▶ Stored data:

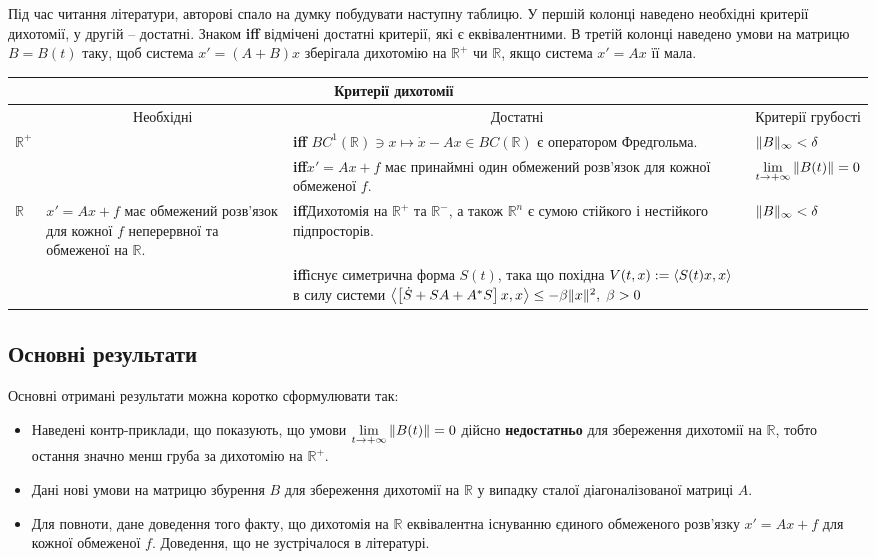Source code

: \documentclass{SHVpaper}
\begin{document}
Під час читання літератури, авторові спало на думку побудувати наступну таблицю. У першій колонці наведено необхідні критерії
дихотомії, у другій -- достатні. Знаком \textbf{iff} відмічені достатні критерії, які є еквівалентними. В третій колонці
наведено умови на матрицю $B=B(t)$ таку, щоб система $x'=(A+B)x$ зберігала дихотомію на $\mathbb{R}^+$ чи $\mathbb{R}$, якщо
система $x'=Ax$ її мала.
\begin{center}
\newcommand{\mygraycenteredcell}[1]{\multicolumn{1}{c|}{\cellcolor{gray}#1}}
\newcommand{\mygraycenteredcello}{\cellcolor{gray}}

\begin{tabular}{ |l| p{} | p{} | p{}| }
	\mygraycenteredcello&\multicolumn{2}{c|}{\cellcolor{gray}Критерії дихотомії}&\mygraycenteredcello\\\hline
&\mygraycenteredcell{Необхідні}&\mygraycenteredcell{Достатні}&\mygraycenteredcell{Критерії грубості}\\\hline\hline

$\mathbb{R}^+$&
&
\textbf{iff} $BC^1(\mathbb{R})\ni x\mapsto \dot{x}-Ax\in BC(\mathbb{R})$ є оператором Фредгольма. \cite{palmer88}&
$\|B\|_\infty<\delta$ \cite{coppel}\\\hline

&
&
\textbf{iff}$x'=Ax+f$ має принаймні один обмежений розв’язок для кожної обмеженої  $f$. \cite{coppel}&
$\lim_{t\to+\infty}\mynorm{B(t)}=0$\cite{coppel}\\\hline\hline
$\mathbb{R}$&
$x'=Ax+f$ має обмежений розв’язок для кожної $f$ неперервної та обмеженої на $\mathbb{R}$.&
\textbf{iff}\qquad Дихотомія на $\mathbb{R}^+$ та $\mathbb{R}^-$, а також $\mathbb{R}^n$ є сумою стійкого і нестійкого підпросторів.
	\cite[Proposition 2.1]{palmer84} &
$\|B\|_\infty<\delta$\cite{coppel}\\\hline
&
&
\textbf{iff}існує симетрична форма $S(t)$, така що похідна $V(t,x):=\left<S(t)x,x\right>$ в силу системи
$\left<\left[\dot{S}+SA+A^*S\right]x,x\right>\leq-\beta\|x\|^2,\;\beta>0$&
\\\hline
\end{tabular}
\end{center}
\subsection{Основні результати}
Основні отримані результати можна коротко сформулювати так:
\begin{itemize}
	\item Наведені контр-приклади, що показують, що умови $\lim_{t\to+\infty}\mynorm{B(t)}=0$ дійсно \textbf{недостатньо} 
		для збереження дихотомії на $\mathbb{R}$, тобто остання значно менш груба за дихотомію на $\mathbb{R}^+$.
	\item Дані нові умови на матрицю збурення $B$ для збереження дихотомії на $\mathbb{R}$ у випадку сталої діагоналізованої
		матриці $A$.
	\item Для повноти, дане доведення того факту, що дихотомія на $\mathbb{R}$ еквівалентна існуванню єдиного обмеженого розв’язку
		$x'=Ax+f$ для кожної обмеженої $f$. Доведення, що не зустрічалося в літературі.
\end{itemize}
\end{document}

▶ Directions for this task:
Output the data exactly as it appears. The pictures do not belong in it.

▶ Task response:
Source code

: \documentclass{SHVpaper}
\begin{document}
Під час читання літератури, авторові спало на думку побудувати наступну таблицю. У першій колонці наведено необхідні критерії
дихотомії, у другій -- достатні. Знаком \textbf{iff} відмічені достатні критерії, які є еквівалентними. В третій колонці
наведено умови на матрицю $B=B(t)$ таку, щоб система $x'=(A+B)x$ зберігала дихотомію на $\mathbb{R}^+$ чи $\mathbb{R}$, якщо
система $x'=Ax$ її мала.
\begin{center}
\newcommand{\mygraycenteredcell}[1]{\multicolumn{1}{c|}{\cellcolor{gray}#1}}
\newcommand{\mygraycenteredcello}{\cellcolor{gray}}

\begin{tabular}{ |l| p{} | p{} | p{}| }
	\mygraycenteredcello&\multicolumn{2}{c|}{\cellcolor{gray}Критерії дихотомії}&\mygraycenteredcello\\\hline
&\mygraycenteredcell{Необхідні}&\mygraycenteredcell{Достатні}&\mygraycenteredcell{Критерії грубості}\\\hline\hline

$\mathbb{R}^+$&
&
\textbf{iff} $BC^1(\mathbb{R})\ni x\mapsto \dot{x}-Ax\in BC(\mathbb{R})$ є оператором Фредгольма. \cite{palmer88}&
$\|B\|_\infty<\delta$ \cite{coppel}\\\hline

&
&
\textbf{iff}$x'=Ax+f$ має принаймні один обмежений розв’язок для кожної обмеженої  $f$. \cite{coppel}&
$\lim_{t\to+\infty}\mynorm{B(t)}=0$\cite{coppel}\\\hline\hline
$\mathbb{R}$&
$x'=Ax+f$ має обмежений розв’язок для кожної $f$ неперервної та обмеженої на $\mathbb{R}$.&
\textbf{iff}\qquad Дихотомія на $\mathbb{R}^+$ та $\mathbb{R}^-$, а також $\mathbb{R}^n$ є сумою стійкого і нестійкого підпросторів.
	\cite[Proposition 2.1]{palmer84} &
$\|B\|_\infty<\delta$\cite{coppel}\\\hline
&
&
\textbf{iff}існує симетрична форма $S(t)$, така що похідна $V(t,x):=\left<S(t)x,x\right>$ в силу системи
$\left<\left[\dot{S}+SA+A^*S\right]x,x\right>\leq-\beta\|x\|^2,\;\beta>0$&
\\\hline
\end{tabular}
\end{center}
\subsection{Основні результати}
Основні отримані результати можна коротко сформулювати так:
\begin{itemize}
	\item Наведені контр-приклади, що показують, що умови $\lim_{t\to+\infty}\mynorm{B(t)}=0$ дійсно \textbf{недостатньо} 
		для збереження дихотомії на $\mathbb{R}$, тобто остання значно менш груба за дихотомію на $\mathbb{R}^+$.
	\item Дані нові умови на матрицю збурення $B$ для збереження дихотомії на $\mathbb{R}$ у випадку сталої діагоналізованої
		матриці $A$.
	\item Для повноти, дане доведення того факту, що дихотомія на $\mathbb{R}$ еквівалентна існуванню єдиного обмеженого розв’язку
		$x'=Ax+f$ для кожної обмеженої $f$. Доведення, що не зустрічалося в літературі.
\end{itemize}
\end{document}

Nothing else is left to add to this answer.